Development of fibrinous thrombus analogue for in-vitro abdominal aortic aneurysm studies.
ABSTRACT To develop different thrombus analogues, with mechanical properties similar to those of human fibrinous thrombus, for in-vitro aneurysm sac pressure studies.
Using dynamic mechanical analysis we determined the E-modulus (/E(*)/) at 0.8, 1.0, 1.5 and 3.9 Hz of ten different human fibrinous thrombus samples. We also determined loss and storage modulus to quantify the visco-elastic properties. For comparison, we measured the E-modulus (|E(*)|), loss and storage modulus of gelatin, Novalyse ST8, ST14 and ST20 with and without contrast agent.
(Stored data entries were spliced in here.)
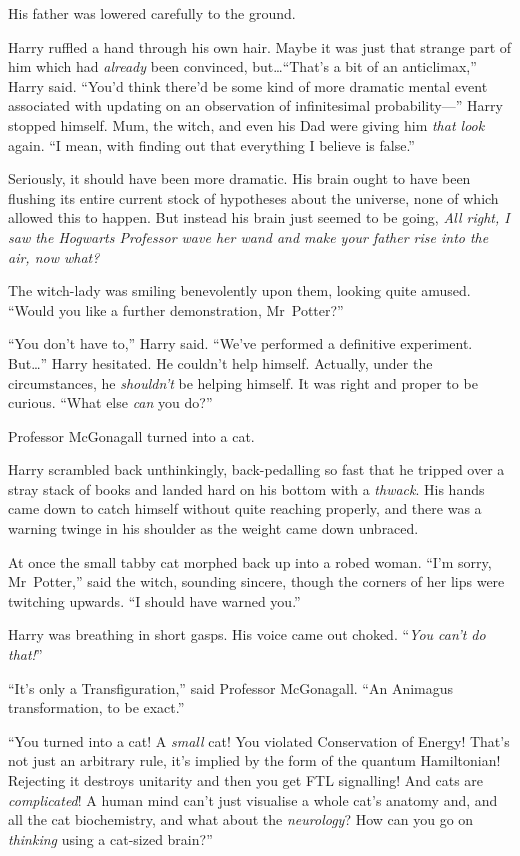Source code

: His father was lowered carefully to the ground.

Harry ruffled a hand through his own hair.
Maybe it was just that strange part of him which had \emph{already} been convinced, but…“That’s a bit of an anticlimax,” Harry said.
“You’d think there’d be some kind of more dramatic mental event associated with updating on an observation of infinitesimal probability—” Harry stopped himself.
Mum, the witch, and even his Dad were giving him \emph{that look} again.
“I mean, with finding out that everything I believe is false.”

Seriously, it should have been more dramatic.
His brain ought to have been flushing its entire current stock of hypotheses about the universe, none of which allowed this to happen.
But instead his brain just seemed to be going, \emph{All right, I saw the Hogwarts Professor wave her wand and make your father rise into the air, now what?}

The witch-lady was smiling benevolently upon them, looking quite amused.
“Would you like a further demonstration, Mr~Potter?”

“You don’t have to,” Harry said.
“We’ve performed a definitive experiment.
But…” Harry hesitated.
He couldn’t help himself.
Actually, under the circumstances, he \emph{shouldn’t} be helping himself.
It was right and proper to be curious.
“What else \emph{can} you do?”

Professor McGonagall turned into a cat.

Harry scrambled back unthinkingly, back-pedalling so fast that he tripped over a stray stack of books and landed hard on his bottom with a \emph{thwack}.
His hands came down to catch himself without quite reaching properly, and there was a warning twinge in his shoulder as the weight came down unbraced.

At once the small tabby cat morphed back up into a robed woman.
“I’m sorry, Mr~Potter,” said the witch, sounding sincere, though the corners of her lips were twitching upwards.
“I should have warned you.”

Harry was breathing in short gasps.
His voice came out choked.
“\emph{You can’t \emph{do} that!}”

“It’s only a Transfiguration,” said Professor McGonagall.
“An Animagus transformation, to be exact.”

“You turned into a cat!
A \emph{small} cat!
You violated Conservation of Energy!
That’s not just an arbitrary rule, it’s implied by the form of the quantum Hamiltonian!
Rejecting it destroys unitarity and then you get FTL signalling!
And cats are \emph{complicated}!
A human mind can’t just visualise a whole cat’s anatomy and, and all the cat biochemistry, and what about the \emph{neurology}?
How can you go on \emph{thinking} using a cat-sized brain?”

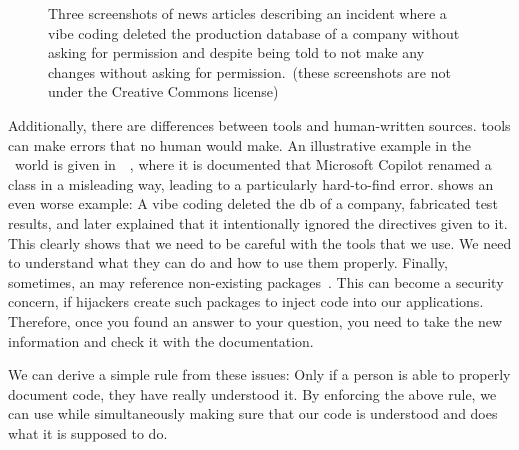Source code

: %
\begin{figure}%
\centering%
\begin{noglslink}%
%
%
%
\floatSep%
%
%
%
\floatRowSep%
%
%
%
\caption{Three screenshots of news articles describing an incident where a vibe coding  deleted the production database of a company without asking for permission and despite being told to not make any changes without asking for permission.~(these screenshots are not under the Creative Commons license)}%
\label{fig:aiDBdelete}%
\end{noglslink}%
\end{figure}%
%
Additionally, there are differences between  tools and human-written sources.
 tools can make errors that no human would make.
An illustrative example in the \python\ world is given in~~\cite{BSHETB:VSK2025CIC}, where it is documented that Microsoft Copilot renamed a class in a misleading way, leading to a particularly hard-to-find error.
 shows an even worse example:
A vibe coding  deleted the \gls{db} of a company, fabricated test results, and later explained that it intentionally ignored the directives given to it.
This clearly shows that we need to be careful with the tools that we use.
We need to understand what they can do and how to use them properly.
Finally, sometimes, an  may reference non-existing packages~\cite{AT:G2025AGCCBADFTSSCHW}.
This can become a security concern, if hijackers create such packages to inject code into our applications.
Therefore, once you found an answer to your question, you need to take the new information and check it with the documentation.

We can derive a simple rule from these issues:%
%
%
%
Only if a person is able to properly document code, they have really understood it.
By enforcing the above rule, we can use  while simultaneously making sure that our code is understood and does what it is supposed to do.

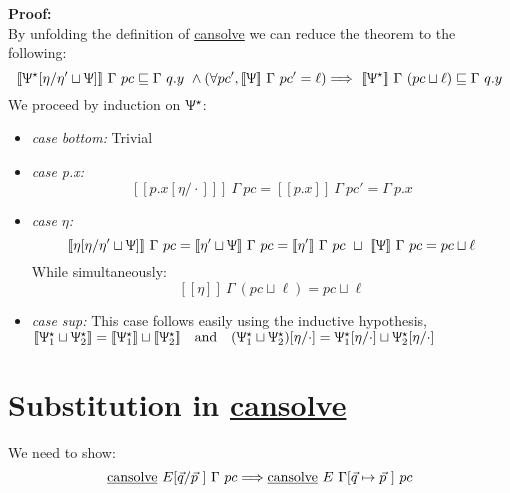\documentclass[12pt,a4paper,twoside]{book}
\newcommand{\llbracket}{[\![}
\newcommand{\rrbracket}{]\!]}
\begin{document}
\begin{appendices}
\noindent \textbf{Proof:}\\
By unfolding the definition of \underline{cansolve} we can reduce the theorem to the following:
$$
\llbracket \Uppsi^\star[\eta/\eta' \sqcup \Uppsi]\rrbracket~\Gamma~pc \sqsubseteq \Gamma~q.y~
\land (\forall pc', \llbracket \Uppsi \rrbracket~\Gamma~pc'=\ell)\Longrightarrow~
\llbracket \Uppsi^\star\rrbracket~\Gamma~(pc \sqcup \ell) \sqsubseteq \Gamma~q.y
$$
We proceed by induction on $\Uppsi^\star$:
\begin{itemize}
\item \emph{case bottom:} Trivial
\item \emph{case p.x:} 
$$
\llbracket p.x[\eta/\cdot]\rrbracket~\Gamma~pc =\llbracket p.x\rrbracket~\Gamma~pc' = \Gamma~p.x
$$
\item \emph{case $\eta$:} 
$$
\llbracket \eta[\eta/\eta' \sqcup \Uppsi]\rrbracket~\Gamma~pc =
\llbracket \eta' \sqcup \Uppsi \rrbracket~\Gamma~pc =
\llbracket \eta'\rrbracket~\Gamma~pc~\sqcup~
\llbracket \Uppsi \rrbracket~\Gamma~pc =
pc \sqcup \ell
$$
While simultaneously:
$$
\llbracket \eta\rrbracket~\Gamma~(pc\sqcup\ell) = pc \sqcup\ell
$$
\item \emph{case sup:} This case follows easily using the inductive hypothesis,\\
$\llbracket \Uppsi_1^\star \sqcup \Uppsi_2^\star \rrbracket = 
\llbracket \Uppsi_1^\star \rrbracket \sqcup \llbracket \Uppsi_2^\star \rrbracket \quad\text{and}\quad
(\Uppsi_1^\star \sqcup \Uppsi_2^\star)[\eta/\cdot]= 
\Uppsi_1^\star [\eta/\cdot]\sqcup \Uppsi_2^\star[\eta/\cdot]$
\end{itemize}

\section{Substitution in \underline{cansolve}}
\label{appdix:rec:cansolve_sub}
We need to show:
$$
\text{\underline{cansolve}}~E[\vec{q}/\vec{p}~]~\Gamma~pc
\Longrightarrow \text{\underline{cansolve}}~E~\Gamma[\vec{q}\mapsto\vec{p}~]~pc
$$


\end{appendices}
\end{document}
Mean E-modulus of the thrombus samples (SD) at 0.8, 1.0, 1.5 and 3.9 Hz was 39 (16), 37 (15), 37 (15) and 38 (14)kPa, respectively. Median (SD) storage and loss modulus were 35 (12) and 8 (4)kPa, respectively. Median (SD) tandelta was 0.25 (0.06). The E-modulus of gelatin, Novalyse ST8, ST14 and ST20 was 4, 27, 48 and 60 kPa, respectively. The E-modulus of Novalyse ST8, ST14 and ST20 mixed with contrast agent was 18, 23 and 33 kPa, respectively. Median (SD) storage, loss modulus and tan delta of the six Novalyse samples were 30 (15), 3 (1) and 0.087 (0.04), respectively.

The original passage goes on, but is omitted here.